Au cours de la dernière année, l’appui financier du Secrétariat francophone a permis à la FPFA de réaliser deux études pour examiner la structure de gouvernance actuelle du secteur de la petite enfance avec une attention particulière à la relation entre la Fédération et l’Institut Guy-Lacombe de la famille (IGLF).

Cette structure a été examinée en deux parties, une étude de l’aspect financier du fonctionnement, mené par David Caron, et une étude de l’aspect structurel de leadership, réalisée par Richard Vaillancourt.

Les deux études, qui ont été analysées par l’organisme en juin dernier, contiennent en tout huit recommandations.

« Essentiellement, l’étude Vaillancourt recommande un modèle de gouvernance collaboratif enrichi et l’étude Caron recommande que la FPFA et l’IGLF demeurent des entités autonomes.

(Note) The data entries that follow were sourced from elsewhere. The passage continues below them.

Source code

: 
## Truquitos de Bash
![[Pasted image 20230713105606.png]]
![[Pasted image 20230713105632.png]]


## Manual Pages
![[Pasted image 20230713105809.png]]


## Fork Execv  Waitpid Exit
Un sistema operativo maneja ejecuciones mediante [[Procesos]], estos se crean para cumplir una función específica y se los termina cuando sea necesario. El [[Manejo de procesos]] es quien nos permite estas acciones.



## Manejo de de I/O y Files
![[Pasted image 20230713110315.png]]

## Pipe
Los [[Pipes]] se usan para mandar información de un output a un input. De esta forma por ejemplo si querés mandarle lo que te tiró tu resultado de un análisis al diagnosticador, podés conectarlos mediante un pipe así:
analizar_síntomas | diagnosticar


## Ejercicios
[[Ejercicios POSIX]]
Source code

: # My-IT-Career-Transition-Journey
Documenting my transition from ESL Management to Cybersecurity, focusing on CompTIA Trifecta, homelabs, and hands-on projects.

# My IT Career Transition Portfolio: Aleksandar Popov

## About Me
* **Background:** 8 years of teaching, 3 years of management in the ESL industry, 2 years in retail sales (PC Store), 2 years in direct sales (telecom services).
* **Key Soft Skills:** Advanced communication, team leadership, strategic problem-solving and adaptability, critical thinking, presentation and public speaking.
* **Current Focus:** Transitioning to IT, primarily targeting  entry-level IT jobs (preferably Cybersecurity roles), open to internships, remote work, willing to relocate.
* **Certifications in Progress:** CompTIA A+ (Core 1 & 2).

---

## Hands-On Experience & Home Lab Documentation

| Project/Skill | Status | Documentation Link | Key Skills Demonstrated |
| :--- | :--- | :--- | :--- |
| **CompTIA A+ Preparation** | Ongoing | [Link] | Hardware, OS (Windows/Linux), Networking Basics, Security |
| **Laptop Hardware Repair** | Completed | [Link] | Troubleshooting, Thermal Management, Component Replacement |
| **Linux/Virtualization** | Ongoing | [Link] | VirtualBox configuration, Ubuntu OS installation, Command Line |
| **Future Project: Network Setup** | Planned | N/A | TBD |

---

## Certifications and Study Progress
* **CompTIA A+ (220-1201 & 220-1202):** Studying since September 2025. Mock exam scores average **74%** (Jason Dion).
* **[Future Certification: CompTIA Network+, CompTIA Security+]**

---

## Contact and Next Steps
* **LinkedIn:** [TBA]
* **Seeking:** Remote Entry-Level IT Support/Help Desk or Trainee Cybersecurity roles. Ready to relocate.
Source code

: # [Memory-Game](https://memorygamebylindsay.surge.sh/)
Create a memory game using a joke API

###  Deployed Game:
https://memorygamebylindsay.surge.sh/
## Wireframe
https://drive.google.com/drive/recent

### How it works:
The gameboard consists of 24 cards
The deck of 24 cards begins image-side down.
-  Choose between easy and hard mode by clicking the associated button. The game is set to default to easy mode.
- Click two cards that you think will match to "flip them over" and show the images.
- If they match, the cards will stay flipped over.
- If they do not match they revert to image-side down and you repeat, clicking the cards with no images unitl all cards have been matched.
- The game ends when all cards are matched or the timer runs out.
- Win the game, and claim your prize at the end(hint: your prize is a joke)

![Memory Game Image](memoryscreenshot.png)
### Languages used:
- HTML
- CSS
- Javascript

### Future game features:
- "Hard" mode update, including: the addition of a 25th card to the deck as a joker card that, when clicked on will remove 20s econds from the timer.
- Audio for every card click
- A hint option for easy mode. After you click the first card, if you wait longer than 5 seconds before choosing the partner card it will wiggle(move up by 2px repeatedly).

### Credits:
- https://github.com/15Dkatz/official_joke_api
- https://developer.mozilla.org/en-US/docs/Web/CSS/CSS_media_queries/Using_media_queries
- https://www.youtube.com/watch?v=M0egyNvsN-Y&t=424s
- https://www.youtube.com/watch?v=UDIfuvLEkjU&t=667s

L’étude Caron cite que les plus grands gains économiques d’une amalgamation sont déjà en place par le partage de la direction générale et des bureaux administratifs », présente Claudine Lajoie.

Membre individuel
L’assemblée annuelle a été l’occasion d’ajuster les statuts et règlements de la FPFA afin d’y inclure les membres individuels. « Nous avons des associations membres et nous travaillons bien avec elles, mais il faut aller chercher les parents. C’est quelque chose qui manque à la Fédération », soutenait l’ancienne présidente Lucie Lavoie, qui a été responsable de présenter les modifications aux membres présents.

Depuis cette rencontre, tout parent qui appuie la vision, la mission et le mandat de la FPFA, et dont la demande a été approuvée par le Conseil d’administration (CA), peut être membre de l’organisme.

Élections
Pour la prochaine année, le CA de la FPFA sera composé de Claudine Lajoie (présidente), Gillian Anderson, Rachelle Bérubé et Geneviève Poulin, qui poursuivent leur mandat de deux ans. Kate Charbonneau et Nadine Morton ont accepté un nouveau mandat de deux ans, alors qu’Annie Desrochers a accepté de se joindre à l’équipe.

Le CA aura le mandat de trouver des personnes pour les trois postes à pourvoir.